2 Peter 2:21 – 21 For it would have been better for them not to have known the way of righteousness than, after knowing it, to turn back from the holy command delivered to them.
The “holy command” means the whole Christian message, sent from God, delivered through the Scriptures and by the teaching of the apostles. Again, note that we are under a law. It is the law of love, but these are commands. Jesus puts demands on your life. He demands surrender. He demands devotion. He demands obedience.
2 Peter 2:22 – 22 It has happened to them according to the true proverb: A dog returns to its own vomit, and, “A washed sow returns to wallowing in the mud.”
To us, dogs are beloved companions. Not so in this time. They were despised creatures.[22] Even today, some of you have dogs who eat from the litter box. We see dogs lap up vomit. It’s horrible.
But that’s what was happening on the spiritual level. It wasn’t enlightenment. It was swill. So what are we drinking? Is it swill milk? If so, the result is going to be waste and barrenness and death.

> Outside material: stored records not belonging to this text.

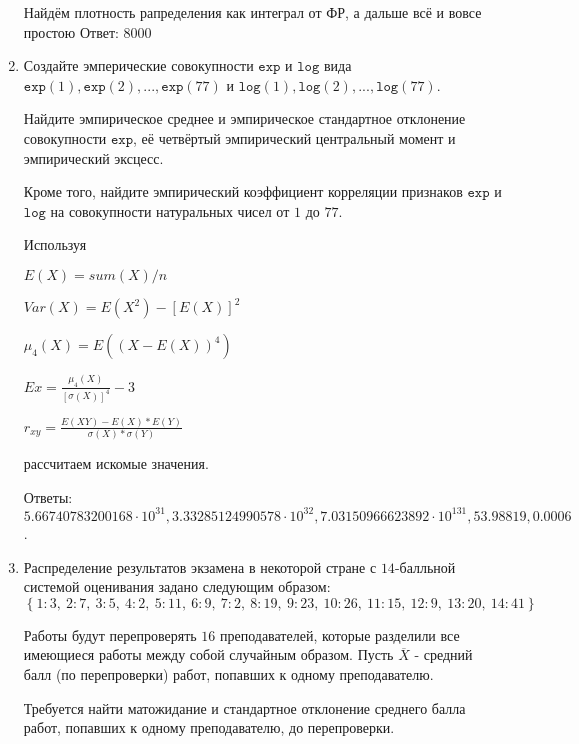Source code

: \documentclass[a4paper,12pt]{article}
\begin{document}
\begin{enumerate}
Найдём плотность рапределения как интеграл от ФР, а дальше всё и вовсе простою Ответ: $8000$


\item

    
    Создайте эмперические совокупности  $\mathtt{\text{exp}}$ и $\mathtt{\text{log}}$ вида $\mathtt{\text{exp}}(1),\mathtt{\text{exp}}(2), ..., \mathtt{\text{exp}}(77) $ и $\mathtt{\text{log}}(1),\mathtt{\text{log}}(2), ..., \mathtt{\text{log}}(77). $

    Найдите эмпирическое среднее и эмпирическое стандартное отклонение совокупности $\mathtt{\text{exp}}$, её четвёртый эмпирический центральный момент и эмпирический эксцесс.

    Кроме того, найдите эмпирический коэффициент корреляции признаков $\mathtt{\text{exp}}$ и $\mathtt{\text{log}}$ на совокупности натуральных чисел от $1$ до $77$.
    


    
    Используя

	$E(X) = sum(X) / n$

	$Var(X) = E(X^2) - [E(X)]^2$

	$\mu_4(X) = E((X-E(X))^4)$

	$Ex = \frac{\mu_4(X)}{[\sigma(X)]^4} - 3$

	$r_{xy} = \frac{E(XY) - E(X) * E(Y)}{\sigma(X) * \sigma(Y)}$

    рассчитаем искомые значения.

    Ответы: $5.66740783200168 \cdot 10^{31}, 3.33285124990578 \cdot 10^{32}, 7.03150966623892 \cdot 10^{131}, 53.98819, 0.0006$.

    

\item

    
    	Распределение результатов экзамена в некоторой стране с $14$-балльной системой оценивания задано следующим образом:
    	$\left\{ 1 : 3, \  2 : 7, \  3 : 5, \  4 : 2, \  5 : 11, \  6 : 9, \  7 : 2, \  8 : 19, \  9 : 23, \  10 : 26, \  11 : 15, \  12 : 9, \  13 : 20, \  14 : 41\right\}$

	Работы будут перепроверять $16$ преподавателей, которые разделили все имеющиеся работы между собой случайным образом. Пусть $\overline{X}$ - средний балл (по перепроверки) работ, попавших к одному преподавателю.

	Требуется найти матожидание и стандартное отклонение среднего балла работ, попавших к одному преподавателю, до перепроверки.
    



\end{enumerate}
\end{document}
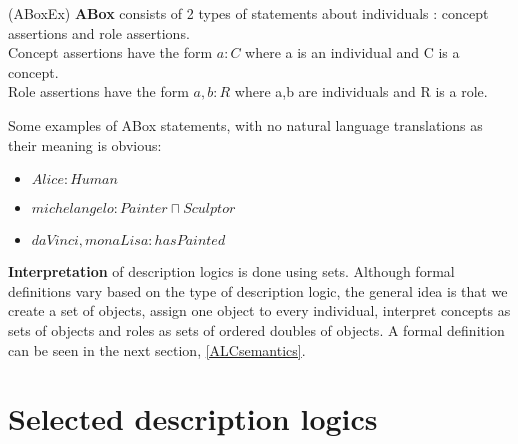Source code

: \begin{mydef} (ABoxEx)
\textbf{ABox} consists of 2 types of statements about individuals : concept assertions and role assertions. \\
Concept assertions have the form $a : C$ where a is an individual and C is a concept. \\
Role assertions have the form $a,b:R$ where a,b are individuals and R is a role.   
\end{mydef}
\begin{myex} 
\label{ABox}
Some examples of ABox statements, with no natural language translations as their meaning is obvious: 
\begin{itemize}
\item $Alice : Human$ 
\item $michelangelo : Painter \sqcap Sculptor$ 
\item $daVinci , monaLisa : hasPainted$
\end{itemize}
\end{myex}

\textbf{Interpretation} of description logics is done using sets. Although formal definitions vary based on the type of description logic, the general idea is that we create a set of objects, assign one object to every individual, interpret concepts as sets of objects and roles as sets of ordered doubles of objects. A formal definition can be seen in the next section, \ref{ALCsemantics}. 
\section{Selected description logics}

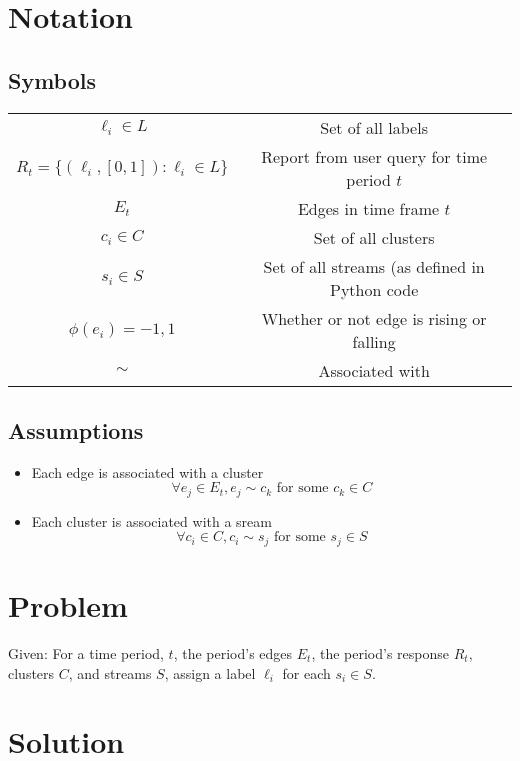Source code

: \documentclass[12pt, letterpaper]{article}
\begin{document}
\section{Notation}
\subsection{Symbols}
\begin{tabular}{c c}
	$\ell_i\in L$	&	Set of all labels\\
	$R_t = \{ (\ell_i, [0,1]) : \ell_i \in L \}$	&	Report from user query for time period $t$\\
	$E_t$	&	Edges in time frame $t$\\
	$c_i\in C$	& 	Set of all clusters\\
	$s_i\in S$	&	Set of all streams (as defined in Python code\\
	$\phi(e_i)=-1,1$&	Whether or not edge is rising or falling\\
	$\sim$	&	Associated with\\
\end{tabular}

\subsection{Assumptions}
\begin{itemize}
	\item Each edge is associated with a cluster
		\[ \forall e_j \in E_t, e_j \sim c_k \text{ for some } c_k \in C \]
	\item Each cluster is associated with a sream
		\[ \forall c_i \in C, c_i \sim s_j \text{ for some } s_j \in S \]
\end{itemize}

\section{Problem}
Given: For a time period, $t$, the period's edges $E_t$, the period's response $R_t$, clusters $C$, and streams $S$, assign a label $\ell_i$ for each $s_i \in S$.

\section{Solution}
\end{document}
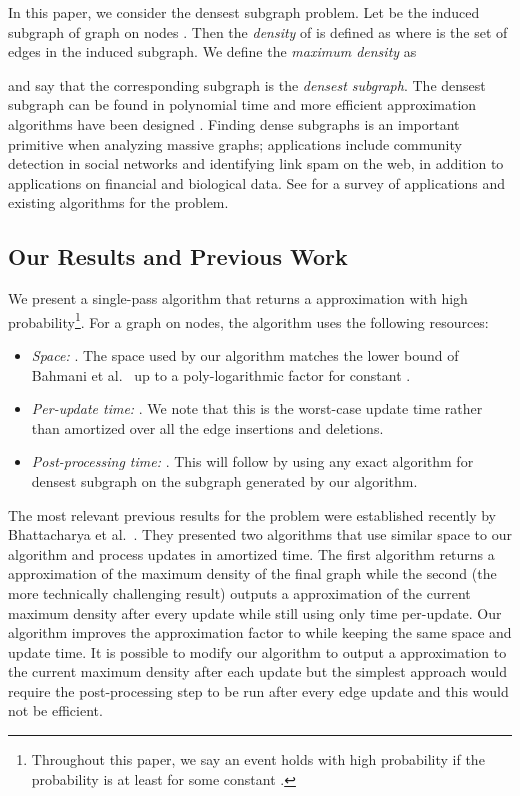 \documentclass[11pt]{article}
\begin{document}
In this paper, we consider the densest subgraph problem.
Let  be the induced subgraph of graph  on nodes . Then the \emph{density} of  is defined as  where  is the set of edges in the induced subgraph. We define the \emph{maximum density} as 

and say that the corresponding subgraph is the \emph{densest subgraph}. The densest subgraph can be found in polynomial time 
\cite{GalloGT89,Goldberg84,Charikar00,KhullerS09} and more efficient approximation algorithms have been designed \cite{Charikar00}. Finding dense subgraphs is an important primitive when analyzing massive graphs; applications include community detection in social networks and identifying link spam on the web, in addition to applications on financial and biological data.  See \cite{densesurvey} for a survey of applications and existing algorithms for the problem.

\subsection{Our Results and Previous Work}

We present a single-pass algorithm that returns a  approximation with high probability\footnote{Throughout this paper, we say an event holds with high probability if the probability is at least  for some constant .}. For a graph on  nodes, the algorithm uses the following resources:
\begin{itemize} 
\item {\em Space:} . The space used by our algorithm matches the lower bound of Bahmani  et al.~\cite{BahmaniKV12} up to a poly-logarithmic factor for constant . 
\item {\em Per-update time:} . We note that this is the worst-case update time rather than amortized over all the edge insertions and deletions. 
\item {\em Post-processing time:} . This will follow by using any exact algorithm for densest subgraph \cite{GalloGT89,Goldberg84,Charikar00} on the subgraph  generated  by our algorithm.
\end{itemize}  

The most relevant previous results for the problem were established recently by Bhattacharya et al.~\cite{BhattacharyaHNT15}. They presented two algorithms that use similar space to our algorithm and process updates in  amortized time. The first algorithm returns a  approximation of the maximum density of the final graph while the second (the more technically challenging result) outputs a  approximation of the current maximum density after every update while still using only  time per-update. 
Our algorithm improves the approximation factor to  while keeping the same space and update time. It is possible to modify our algorithm to output a  approximation to the current maximum density after each update but the simplest approach would require the post-processing step  to be run after every edge update and this  would not be efficient.
\end{document}
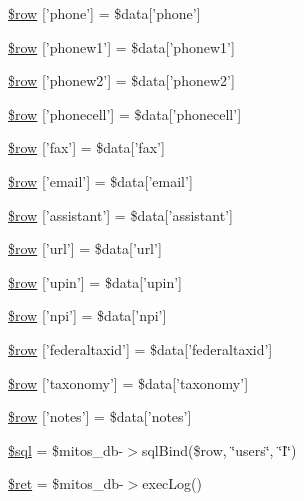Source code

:\begin{DoxyCompactItemize}
\item 
\hyperlink{miscellaneous_2addressbook_2data__create_8ejs_8php_a9eb773d64ffa16faf1e29ccbaf4f065c}{\$row} \mbox{[}'phone'\mbox{]} = \$data\mbox{[}'phone'\mbox{]}
\item 
\hyperlink{miscellaneous_2addressbook_2data__create_8ejs_8php_abd903592f46e704ef4bf1d9b96891334}{\$row} \mbox{[}'phonew1'\mbox{]} = \$data\mbox{[}'phonew1'\mbox{]}
\item 
\hyperlink{miscellaneous_2addressbook_2data__create_8ejs_8php_ac8ae8c92d60ba675fbaeda33916b1ecb}{\$row} \mbox{[}'phonew2'\mbox{]} = \$data\mbox{[}'phonew2'\mbox{]}
\item 
\hyperlink{miscellaneous_2addressbook_2data__create_8ejs_8php_a0517e1ea0f1ef22772f36b37a743d1be}{\$row} \mbox{[}'phonecell'\mbox{]} = \$data\mbox{[}'phonecell'\mbox{]}
\item 
\hyperlink{miscellaneous_2addressbook_2data__create_8ejs_8php_addcf6434ea14720a2fb19d21dc55a8c9}{\$row} \mbox{[}'fax'\mbox{]} = \$data\mbox{[}'fax'\mbox{]}
\item 
\hyperlink{miscellaneous_2addressbook_2data__create_8ejs_8php_a40ee16d8fb0e37c2da5cf0da20f73f1d}{\$row} \mbox{[}'email'\mbox{]} = \$data\mbox{[}'email'\mbox{]}
\item 
\hyperlink{miscellaneous_2addressbook_2data__create_8ejs_8php_ac70ddecf301c4fec9f747b5c7c861243}{\$row} \mbox{[}'assistant'\mbox{]} = \$data\mbox{[}'assistant'\mbox{]}
\item 
\hyperlink{miscellaneous_2addressbook_2data__create_8ejs_8php_adf1010d02c9d45b59dd4435673a49506}{\$row} \mbox{[}'url'\mbox{]} = \$data\mbox{[}'url'\mbox{]}
\item 
\hyperlink{miscellaneous_2addressbook_2data__create_8ejs_8php_aaa10113ab6f803b651bde517d2c22961}{\$row} \mbox{[}'upin'\mbox{]} = \$data\mbox{[}'upin'\mbox{]}
\item 
\hyperlink{miscellaneous_2addressbook_2data__create_8ejs_8php_ae8acb53d6d8e83580307a5aa95fd2304}{\$row} \mbox{[}'npi'\mbox{]} = \$data\mbox{[}'npi'\mbox{]}
\item 
\hyperlink{miscellaneous_2addressbook_2data__create_8ejs_8php_a276b7e7d1682582d07599773e5677ad1}{\$row} \mbox{[}'federaltaxid'\mbox{]} = \$data\mbox{[}'federaltaxid'\mbox{]}
\item 
\hyperlink{miscellaneous_2addressbook_2data__create_8ejs_8php_ac3ee7cf124d7401bbb138317989b316c}{\$row} \mbox{[}'taxonomy'\mbox{]} = \$data\mbox{[}'taxonomy'\mbox{]}
\item 
\hyperlink{miscellaneous_2addressbook_2data__create_8ejs_8php_a6cd140f95df717cfed217fe478482645}{\$row} \mbox{[}'notes'\mbox{]} = \$data\mbox{[}'notes'\mbox{]}
\item 
\hyperlink{miscellaneous_2addressbook_2data__create_8ejs_8php_a047170d6020a882807665812a27e2525}{\$sql} = \$mitos\-\_\-db-\/$>$sql\-Bind(\$row, \char`\"{}users\char`\"{}, \char`\"{}\-I\char`\"{})
\item 
\hyperlink{miscellaneous_2addressbook_2data__create_8ejs_8php_affd9e3eb0aad0a7ca42912cd925f148c}{\$ret} = \$mitos\-\_\-db-\/$>$exec\-Log()
\end{DoxyCompactItemize}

For anyone still worrying that they might, through mistakes or distraction, lose or forfeit their salvation, consider the illustration Peter used. Dogs and pigs were unclean animals. And at the end of the proverb, the dogs were still dogs, the pigs were still pigs. In other words, they may have cleaned off the sow, and put some lipstick on her, but her nature wasn’t changed.[23] They were never transformed. It doesn’t say the dog became a lamb then turned back into a dog.
We can go back to the examples of Lot and Balaam. Both had issues with greed. But one believed and the other did not. If losing your salvation was possible, Lot would’ve lost his. And yet he is thrice called a righteous man by Peter! Ultimately, he obeyed by faith. That was the difference.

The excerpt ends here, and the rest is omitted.